Management of Immobility in the Elderly

Historically, bed rest was thought to be best practice to aid recovery and facilitate the healing process in the body. It wasn’t fully recognised until the 1950s / 60s that the human body has evolved to function optimally in the upright position, not the supine position. Over time, research has highlighted the issues that patients develop when experiencing periods of immobility.

Click here for a brief summary of the complications of immobility in the elderly.

Click here for a detailed series of the complications of immobility.

Reduced mobility is extremely common amongst elderly hospital patients. Illness, an unfamiliar environment and anxiety all contribute to the problem. For some, reduced mobility is a long-term issue, exacerbated during hospital admission.

Effective management of immobility in the elderly is extremely important for their physical and mental well-being, and for their recovery. It’s therefore vital that elderly patients are mobilised as early as possible during their hospital stay.

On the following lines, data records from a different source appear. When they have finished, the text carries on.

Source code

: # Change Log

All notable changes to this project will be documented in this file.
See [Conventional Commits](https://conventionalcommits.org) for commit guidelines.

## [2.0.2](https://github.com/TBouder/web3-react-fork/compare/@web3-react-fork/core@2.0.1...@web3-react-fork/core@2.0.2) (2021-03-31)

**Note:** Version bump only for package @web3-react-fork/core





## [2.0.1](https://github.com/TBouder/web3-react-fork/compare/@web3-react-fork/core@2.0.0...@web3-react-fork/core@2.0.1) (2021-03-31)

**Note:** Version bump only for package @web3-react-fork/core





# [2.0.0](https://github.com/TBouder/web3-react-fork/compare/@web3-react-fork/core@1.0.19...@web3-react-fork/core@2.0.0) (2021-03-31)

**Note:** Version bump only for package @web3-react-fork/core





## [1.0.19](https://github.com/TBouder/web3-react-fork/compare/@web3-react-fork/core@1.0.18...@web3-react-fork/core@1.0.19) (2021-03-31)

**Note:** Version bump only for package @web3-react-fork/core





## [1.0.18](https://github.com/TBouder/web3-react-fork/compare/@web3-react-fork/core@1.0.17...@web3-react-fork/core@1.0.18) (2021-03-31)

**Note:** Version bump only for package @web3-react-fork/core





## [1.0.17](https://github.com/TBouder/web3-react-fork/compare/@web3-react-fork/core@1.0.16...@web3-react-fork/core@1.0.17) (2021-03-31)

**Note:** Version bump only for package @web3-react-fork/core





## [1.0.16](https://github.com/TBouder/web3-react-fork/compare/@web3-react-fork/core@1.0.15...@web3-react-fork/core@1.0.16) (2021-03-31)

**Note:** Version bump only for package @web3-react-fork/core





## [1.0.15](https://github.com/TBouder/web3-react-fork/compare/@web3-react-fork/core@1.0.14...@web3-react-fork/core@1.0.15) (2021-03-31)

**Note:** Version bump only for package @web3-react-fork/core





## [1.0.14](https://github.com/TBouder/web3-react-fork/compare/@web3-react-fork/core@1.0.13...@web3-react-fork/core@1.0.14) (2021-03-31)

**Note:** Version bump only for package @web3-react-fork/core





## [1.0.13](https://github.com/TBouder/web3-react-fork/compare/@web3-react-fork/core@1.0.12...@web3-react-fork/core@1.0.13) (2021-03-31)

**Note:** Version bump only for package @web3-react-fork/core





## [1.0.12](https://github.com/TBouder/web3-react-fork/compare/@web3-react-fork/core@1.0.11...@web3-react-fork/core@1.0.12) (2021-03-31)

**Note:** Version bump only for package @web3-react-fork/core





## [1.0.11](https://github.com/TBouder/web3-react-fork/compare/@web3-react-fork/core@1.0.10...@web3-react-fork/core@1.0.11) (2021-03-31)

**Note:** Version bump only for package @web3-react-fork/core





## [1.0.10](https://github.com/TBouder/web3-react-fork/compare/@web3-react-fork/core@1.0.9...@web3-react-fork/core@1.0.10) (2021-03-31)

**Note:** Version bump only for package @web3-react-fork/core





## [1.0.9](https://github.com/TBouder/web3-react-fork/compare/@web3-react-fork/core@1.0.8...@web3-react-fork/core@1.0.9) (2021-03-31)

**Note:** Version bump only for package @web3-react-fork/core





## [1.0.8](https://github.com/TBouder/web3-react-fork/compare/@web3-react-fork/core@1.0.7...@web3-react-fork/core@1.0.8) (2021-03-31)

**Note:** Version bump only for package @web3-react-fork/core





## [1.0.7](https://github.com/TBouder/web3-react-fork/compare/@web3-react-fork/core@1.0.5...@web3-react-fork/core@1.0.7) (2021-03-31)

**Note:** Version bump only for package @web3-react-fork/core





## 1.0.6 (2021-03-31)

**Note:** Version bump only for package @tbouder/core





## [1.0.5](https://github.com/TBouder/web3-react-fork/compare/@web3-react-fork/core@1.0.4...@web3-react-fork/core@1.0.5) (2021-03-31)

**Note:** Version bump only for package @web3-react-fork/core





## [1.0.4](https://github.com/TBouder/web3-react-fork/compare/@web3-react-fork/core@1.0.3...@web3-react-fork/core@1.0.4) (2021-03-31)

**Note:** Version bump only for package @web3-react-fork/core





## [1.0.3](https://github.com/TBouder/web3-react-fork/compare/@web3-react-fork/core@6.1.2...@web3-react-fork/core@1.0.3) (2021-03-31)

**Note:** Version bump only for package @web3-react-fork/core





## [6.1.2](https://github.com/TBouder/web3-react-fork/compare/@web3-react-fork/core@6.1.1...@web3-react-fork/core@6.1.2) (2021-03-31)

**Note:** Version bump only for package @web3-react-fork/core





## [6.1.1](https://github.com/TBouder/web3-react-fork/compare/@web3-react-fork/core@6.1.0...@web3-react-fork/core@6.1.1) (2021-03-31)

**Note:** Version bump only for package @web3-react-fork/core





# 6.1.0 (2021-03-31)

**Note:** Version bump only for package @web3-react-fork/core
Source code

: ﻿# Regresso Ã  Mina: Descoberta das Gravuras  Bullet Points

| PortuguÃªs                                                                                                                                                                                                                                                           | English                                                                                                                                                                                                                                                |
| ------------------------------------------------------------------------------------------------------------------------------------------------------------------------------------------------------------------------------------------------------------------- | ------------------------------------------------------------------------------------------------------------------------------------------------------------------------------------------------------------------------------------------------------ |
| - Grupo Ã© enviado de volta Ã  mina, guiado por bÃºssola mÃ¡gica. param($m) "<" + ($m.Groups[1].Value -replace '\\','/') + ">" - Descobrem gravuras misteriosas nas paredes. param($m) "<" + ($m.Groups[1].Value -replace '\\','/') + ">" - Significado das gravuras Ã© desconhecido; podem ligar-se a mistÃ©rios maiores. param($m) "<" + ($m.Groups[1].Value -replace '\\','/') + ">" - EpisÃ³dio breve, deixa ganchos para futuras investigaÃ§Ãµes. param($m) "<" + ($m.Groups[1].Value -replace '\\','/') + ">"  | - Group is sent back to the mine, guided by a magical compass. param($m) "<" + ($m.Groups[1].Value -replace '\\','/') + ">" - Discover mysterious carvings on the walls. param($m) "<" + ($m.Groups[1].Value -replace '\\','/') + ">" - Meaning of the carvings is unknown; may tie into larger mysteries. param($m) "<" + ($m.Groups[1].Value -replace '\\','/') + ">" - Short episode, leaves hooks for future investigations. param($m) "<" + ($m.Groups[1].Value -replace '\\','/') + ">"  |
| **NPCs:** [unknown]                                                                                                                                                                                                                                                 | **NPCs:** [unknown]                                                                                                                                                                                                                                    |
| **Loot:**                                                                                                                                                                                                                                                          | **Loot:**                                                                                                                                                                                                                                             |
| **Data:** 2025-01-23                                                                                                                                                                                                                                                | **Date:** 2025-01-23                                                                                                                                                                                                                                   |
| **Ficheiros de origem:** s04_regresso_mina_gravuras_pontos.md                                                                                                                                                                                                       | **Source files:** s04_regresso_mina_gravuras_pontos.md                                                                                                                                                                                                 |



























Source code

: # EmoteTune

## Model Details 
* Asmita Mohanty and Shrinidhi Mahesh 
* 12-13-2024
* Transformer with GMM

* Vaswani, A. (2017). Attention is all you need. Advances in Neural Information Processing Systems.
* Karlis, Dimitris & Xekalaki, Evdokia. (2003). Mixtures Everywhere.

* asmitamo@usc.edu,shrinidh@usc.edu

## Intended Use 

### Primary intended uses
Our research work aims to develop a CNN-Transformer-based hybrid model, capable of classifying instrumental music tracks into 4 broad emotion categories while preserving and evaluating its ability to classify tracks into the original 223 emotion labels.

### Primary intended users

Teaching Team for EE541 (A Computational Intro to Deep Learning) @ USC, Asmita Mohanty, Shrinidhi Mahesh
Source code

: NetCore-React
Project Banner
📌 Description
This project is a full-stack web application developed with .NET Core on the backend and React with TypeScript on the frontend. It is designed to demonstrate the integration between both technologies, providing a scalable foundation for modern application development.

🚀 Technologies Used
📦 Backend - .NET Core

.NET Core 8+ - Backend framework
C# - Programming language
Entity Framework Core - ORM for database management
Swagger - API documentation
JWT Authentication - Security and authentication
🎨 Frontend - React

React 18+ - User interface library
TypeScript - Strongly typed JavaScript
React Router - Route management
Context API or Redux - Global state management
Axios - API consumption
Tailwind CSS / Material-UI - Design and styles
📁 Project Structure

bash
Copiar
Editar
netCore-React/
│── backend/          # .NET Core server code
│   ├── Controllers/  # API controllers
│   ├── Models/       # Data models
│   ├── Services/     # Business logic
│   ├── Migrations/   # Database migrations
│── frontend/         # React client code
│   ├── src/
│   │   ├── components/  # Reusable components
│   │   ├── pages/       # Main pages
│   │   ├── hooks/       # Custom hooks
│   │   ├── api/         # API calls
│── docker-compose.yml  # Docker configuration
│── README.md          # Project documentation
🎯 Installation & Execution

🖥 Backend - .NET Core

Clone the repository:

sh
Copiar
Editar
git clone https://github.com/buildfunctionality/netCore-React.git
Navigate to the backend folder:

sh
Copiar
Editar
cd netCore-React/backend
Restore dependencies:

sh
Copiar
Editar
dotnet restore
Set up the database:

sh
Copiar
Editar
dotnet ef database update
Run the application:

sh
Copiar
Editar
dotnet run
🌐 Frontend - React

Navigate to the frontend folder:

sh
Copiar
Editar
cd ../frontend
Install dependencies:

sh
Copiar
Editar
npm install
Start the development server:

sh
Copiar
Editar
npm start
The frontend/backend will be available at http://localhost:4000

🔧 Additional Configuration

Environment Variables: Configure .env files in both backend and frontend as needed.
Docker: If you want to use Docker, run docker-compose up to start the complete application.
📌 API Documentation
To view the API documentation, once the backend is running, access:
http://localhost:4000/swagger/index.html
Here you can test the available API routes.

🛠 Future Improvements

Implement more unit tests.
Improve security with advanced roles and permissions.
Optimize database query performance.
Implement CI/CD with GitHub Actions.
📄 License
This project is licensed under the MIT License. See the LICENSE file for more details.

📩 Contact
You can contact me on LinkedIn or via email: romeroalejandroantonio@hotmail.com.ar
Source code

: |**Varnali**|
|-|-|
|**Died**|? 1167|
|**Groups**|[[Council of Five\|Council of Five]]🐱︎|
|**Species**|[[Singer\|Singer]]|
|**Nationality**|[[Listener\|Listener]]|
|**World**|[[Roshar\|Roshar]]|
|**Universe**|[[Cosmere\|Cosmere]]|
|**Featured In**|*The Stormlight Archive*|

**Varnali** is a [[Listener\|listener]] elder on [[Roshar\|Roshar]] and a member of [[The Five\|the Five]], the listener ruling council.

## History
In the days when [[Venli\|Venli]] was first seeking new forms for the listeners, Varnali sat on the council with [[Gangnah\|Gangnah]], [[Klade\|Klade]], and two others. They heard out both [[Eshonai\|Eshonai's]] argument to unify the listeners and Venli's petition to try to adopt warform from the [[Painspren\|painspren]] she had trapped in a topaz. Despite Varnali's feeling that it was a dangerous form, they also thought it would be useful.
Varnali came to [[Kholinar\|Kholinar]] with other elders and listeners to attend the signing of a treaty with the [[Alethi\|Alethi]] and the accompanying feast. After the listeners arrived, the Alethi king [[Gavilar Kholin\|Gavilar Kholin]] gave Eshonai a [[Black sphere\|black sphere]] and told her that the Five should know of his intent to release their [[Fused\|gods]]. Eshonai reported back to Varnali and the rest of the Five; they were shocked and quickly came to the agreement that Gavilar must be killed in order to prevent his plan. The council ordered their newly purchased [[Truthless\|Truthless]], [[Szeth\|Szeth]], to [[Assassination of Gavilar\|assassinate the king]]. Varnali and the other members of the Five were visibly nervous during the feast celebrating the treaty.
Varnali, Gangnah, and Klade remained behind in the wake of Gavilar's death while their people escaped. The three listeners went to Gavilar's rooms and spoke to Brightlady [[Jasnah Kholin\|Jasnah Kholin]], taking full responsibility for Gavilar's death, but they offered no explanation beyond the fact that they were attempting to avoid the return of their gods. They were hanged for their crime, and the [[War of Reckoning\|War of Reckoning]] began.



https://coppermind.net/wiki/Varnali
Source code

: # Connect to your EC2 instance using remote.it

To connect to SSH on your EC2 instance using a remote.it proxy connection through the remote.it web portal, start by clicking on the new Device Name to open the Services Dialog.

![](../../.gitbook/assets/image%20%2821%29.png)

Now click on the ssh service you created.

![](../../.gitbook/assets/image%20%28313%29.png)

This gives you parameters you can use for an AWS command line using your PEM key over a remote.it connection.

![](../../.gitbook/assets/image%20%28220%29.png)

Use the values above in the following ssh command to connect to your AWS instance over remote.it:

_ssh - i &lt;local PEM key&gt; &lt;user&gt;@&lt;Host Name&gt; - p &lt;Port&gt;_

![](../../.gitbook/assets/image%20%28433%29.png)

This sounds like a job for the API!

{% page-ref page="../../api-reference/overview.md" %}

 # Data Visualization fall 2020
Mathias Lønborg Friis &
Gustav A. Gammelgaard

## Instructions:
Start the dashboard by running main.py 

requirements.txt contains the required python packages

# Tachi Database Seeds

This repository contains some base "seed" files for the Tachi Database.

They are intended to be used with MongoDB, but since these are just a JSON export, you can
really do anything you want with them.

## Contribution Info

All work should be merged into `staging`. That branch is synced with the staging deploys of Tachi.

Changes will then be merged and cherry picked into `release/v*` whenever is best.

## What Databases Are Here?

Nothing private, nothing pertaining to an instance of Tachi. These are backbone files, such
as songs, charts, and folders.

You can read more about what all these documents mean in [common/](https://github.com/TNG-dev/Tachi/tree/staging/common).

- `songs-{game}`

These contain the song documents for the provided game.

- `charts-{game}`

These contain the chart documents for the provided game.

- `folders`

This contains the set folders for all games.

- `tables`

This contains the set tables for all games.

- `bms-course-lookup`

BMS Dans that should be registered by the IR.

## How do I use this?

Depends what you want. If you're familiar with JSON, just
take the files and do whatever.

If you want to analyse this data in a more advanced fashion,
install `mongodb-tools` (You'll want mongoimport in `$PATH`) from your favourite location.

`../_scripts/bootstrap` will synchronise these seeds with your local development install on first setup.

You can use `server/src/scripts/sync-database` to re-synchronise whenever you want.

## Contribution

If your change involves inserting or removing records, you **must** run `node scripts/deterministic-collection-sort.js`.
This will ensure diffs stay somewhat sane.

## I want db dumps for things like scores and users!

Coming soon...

The patient’s bed is central to hospital life and utilising it for promoting mobility should be a priority. Some of the ways that this can be done are listed below:1,2

  • Raising the backrest from a supine to upright position increases heart rate and stroke volume which then has a positive impact on blood flow and redistribution. It also increases lung expansion for better oxygenation and movement of secretions to prevent chest infections.
  • Bending the knee-break prevents the patient from sliding down the bed, reducing pressure, shear and friction on the skin and therefore reducing pressure ulcer risk.
  • A cardiac chair position achieves the above benefits, plus gives gravitational advantages such as better urinary tract drainage which in turn helps to prevent stasis and infection. It also gives an important psychological boost to the patient, as a sitting position feels more natural during waking hours. Eating and drinking are easier in a chair position, helping to improve hydration, nutrition and gut motility. Improved hydration can correct fluid and electrolyte imbalances and reduce blood viscosity, reducing the risk of DVT / PE. Improved nutrition promotes healing and increased gut mobility helps to prevent constipation / intestinal obstruction.
  • Safely mobilising the patient from a sitting to standing position benefits all body systems, and weight bearing will help to reverse muscle deconditioning, strengthen bones and prevent contractures.

In summary, all body systems benefit from early mobilisation and a hospital bed which can achieve this safely for all patients will help to increase their ability to recover and result in positive outcomes.

References
1. Olson EV (1967) The hazards of immobility. American Journal of Nursing 67 (4): 781-796.
2. Dean E (1999) The effect of positioning and mobilisation on oxygen transport. In: Pryor JA & Webber BA (eds) Physiotherapy for respiratory and cardiac problems (2nd edition), Churchill Livingstone, London pp121-136.